Why so difficult- apart from the technology? Because it is the same story told six times, with variations between each telling, and because there are very, very few full stops. You could go pages and pages without a pause. In this regard, it is similar to the short story ‘The Last Voyage of the Ghost Ship’ that I read earlier this year. But a technique that was quirky and interesting in a short story became suffocating in a full-length novel. I found myself thrashing through the text, as if I were drowning, waiting for somewhere to take another gasp of air. Because I was reading it electronically and the table of contents in such a large omnibus edition did not go down to chapter level, it was not easy to flip through to find where the chapter ended, for fear of losing my place – I’d never find it again. In fact, I didn’t know where the book itself ended, and as the next chapter started up with the same story again, I began to despair lest I never reach the end of this book.
But I think that that’s how Garcia Marquez wanted you to feel. The story is about an unnamed dictator in an unnamed Caribbean island, who just does not die. Well – he does, ostensibly, in the first chapter where he engages a double to deflect any assassination attempts, and the double dies as a result. But in the succeeding chapters, his death is foreshadowed, but he just doesn’t die. In a decrepit palace that is invaded with creepy-crawlies during the night, the Patriarch wanders from room to room, locking up the house, playing dominoes with other old dictators that he has imprisoned, raping the young women in the women’s quarters until he finally falls asleep on the floor, his arms cradling his head, only to wake up again the next morning and do it all again.
His country is submerging into debt and decay, and he is kept in power by his debtors, after they have pillaged the nation, causing him to even sell them the sea.
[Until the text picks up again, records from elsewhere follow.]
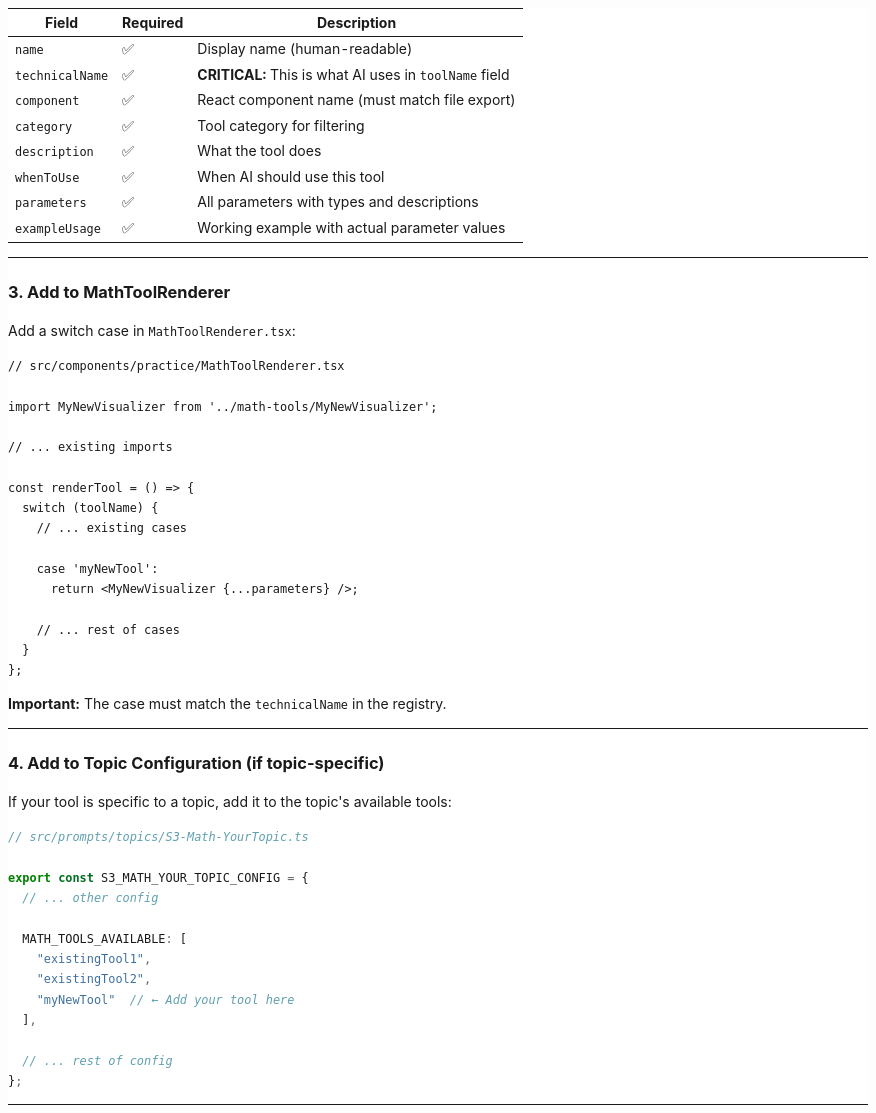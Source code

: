 | Field | Required | Description |
|-------|----------|-------------|
| `name` | ✅ | Display name (human-readable) |
| `technicalName` | ✅ | **CRITICAL:** This is what AI uses in `toolName` field |
| `component` | ✅ | React component name (must match file export) |
| `category` | ✅ | Tool category for filtering |
| `description` | ✅ | What the tool does |
| `whenToUse` | ✅ | When AI should use this tool |
| `parameters` | ✅ | All parameters with types and descriptions |
| `exampleUsage` | ✅ | Working example with actual parameter values |

---

### 3. Add to MathToolRenderer

Add a switch case in `MathToolRenderer.tsx`:

```tsx
// src/components/practice/MathToolRenderer.tsx

import MyNewVisualizer from '../math-tools/MyNewVisualizer';

// ... existing imports

const renderTool = () => {
  switch (toolName) {
    // ... existing cases

    case 'myNewTool':
      return <MyNewVisualizer {...parameters} />;

    // ... rest of cases
  }
};
```

**Important:** The case must match the `technicalName` in the registry.

---

### 4. Add to Topic Configuration (if topic-specific)

If your tool is specific to a topic, add it to the topic's available tools:

```typescript
// src/prompts/topics/S3-Math-YourTopic.ts

export const S3_MATH_YOUR_TOPIC_CONFIG = {
  // ... other config

  MATH_TOOLS_AVAILABLE: [
    "existingTool1",
    "existingTool2",
    "myNewTool"  // ← Add your tool here
  ],

  // ... rest of config
};
```

---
He is uneducated and he forces the church and the people to deify his mother after she dies. Although impotent against his international debtors, he has absolute power within his own country, ordering mass deaths at will. But he is fearful of losing his power, which is why this lonely figure wanders the house at night.
I read this story as part of a course that I am doing through Coursera called Gabriel Garcia Marquez: Between Power, History and Love, delivered in Spanish. Of course, I read the book in English: my mind just boggles at the thought of translating such complex sentences! After hours of translating, I worked out what the lecturers were saying, and their comments certainly added to my enjoyment of the story, but also highlighted to me how much is lost when reading an author who makes so many references to other (Spanish) texts. I would never have picked it up, but the book pays homage to and subverts at least two other texts: Christopher Columbus’ account of the discovery of the Americas, and a poem ‘The Triumphal March’ by twentieth-century Nicaraguan poet Rubio Dario. Well- both of those would have just slipped right past me!
The other point made by the lecturers was that this book, one of three ‘historical’ novels by Garcia Marquez, was published during the 1970s. The Patriarch is not named, but he could be any one of the dictators who have emerged from Latin America, and continued to do so when the book was published ( Pinochet in Chile, the Dirty War in Argentina etc). It is part of a genre of Latin American ‘dictator novels’, but Garcia Marquez’s Patriarch is none of them and all of them.
Worth reading? Yes – but be prepared for a really difficult read. And buy or borrow it as a real book. It’s just too hard to read electronically.